**Task item**
Return the following from the records below: each line, word for word, starting with the line that contains "3. Hypothesis Management" and going on through the line that contains "- File processing", with nothing outside that range.

**Collected data**

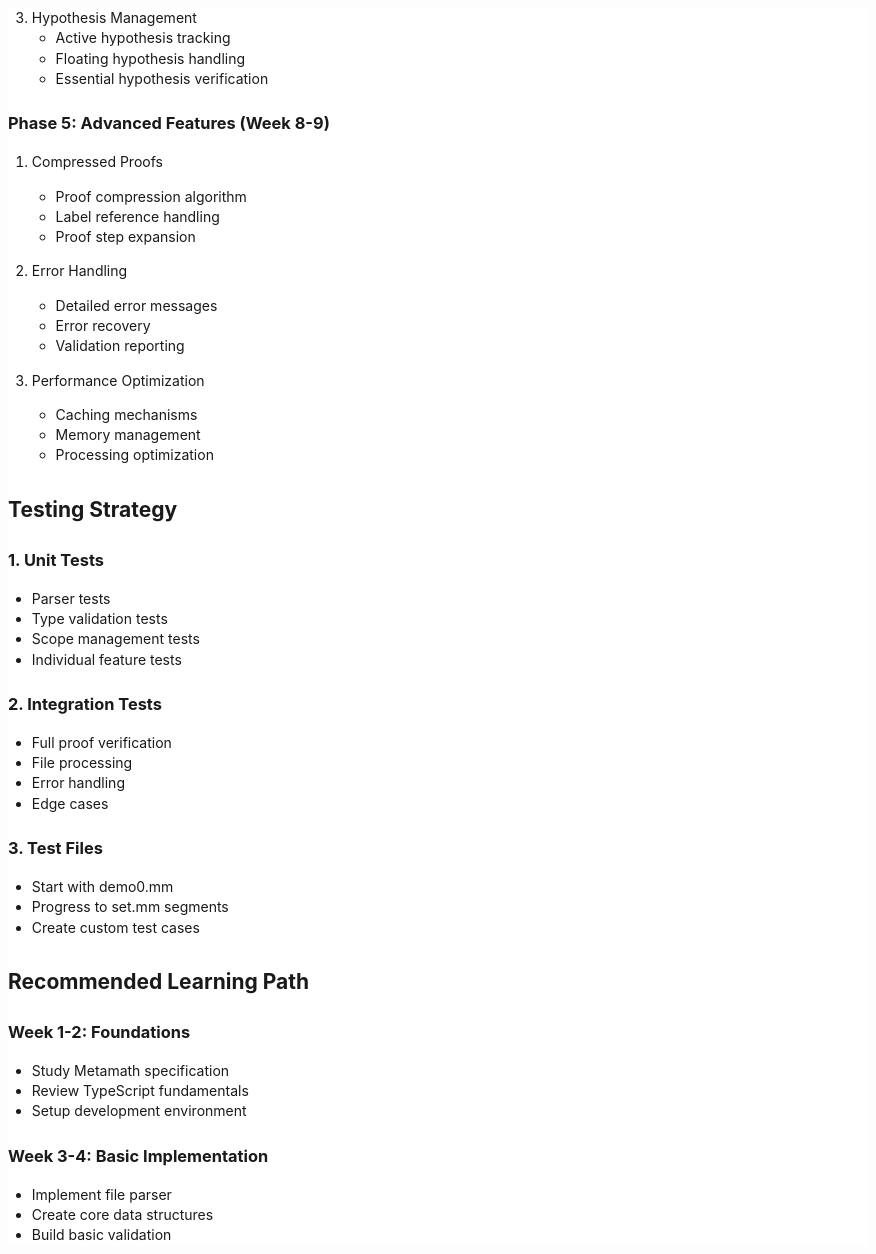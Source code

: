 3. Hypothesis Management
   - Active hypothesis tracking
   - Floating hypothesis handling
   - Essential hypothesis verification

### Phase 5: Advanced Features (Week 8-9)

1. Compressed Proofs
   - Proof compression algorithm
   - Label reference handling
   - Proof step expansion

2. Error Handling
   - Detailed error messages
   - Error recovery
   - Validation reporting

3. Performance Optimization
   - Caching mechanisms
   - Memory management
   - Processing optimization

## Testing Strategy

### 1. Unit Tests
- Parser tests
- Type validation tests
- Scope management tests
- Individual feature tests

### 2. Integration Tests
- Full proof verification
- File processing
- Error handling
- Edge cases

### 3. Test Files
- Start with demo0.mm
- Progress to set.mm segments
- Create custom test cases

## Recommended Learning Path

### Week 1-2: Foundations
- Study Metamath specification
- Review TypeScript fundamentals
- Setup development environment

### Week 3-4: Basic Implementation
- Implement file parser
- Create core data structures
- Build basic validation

**Answer**
: 3. Hypothesis Management
   - Active hypothesis tracking
   - Floating hypothesis handling
   - Essential hypothesis verification

### Phase 5: Advanced Features (Week 8-9)

1. Compressed Proofs
   - Proof compression algorithm
   - Label reference handling
   - Proof step expansion

2. Error Handling
   - Detailed error messages
   - Error recovery
   - Validation reporting

3. Performance Optimization
   - Caching mechanisms
   - Memory management
   - Processing optimization

## Testing Strategy

### 1. Unit Tests
- Parser tests
- Type validation tests
- Scope management tests
- Individual feature tests

### 2. Integration Tests
- Full proof verification
- File processing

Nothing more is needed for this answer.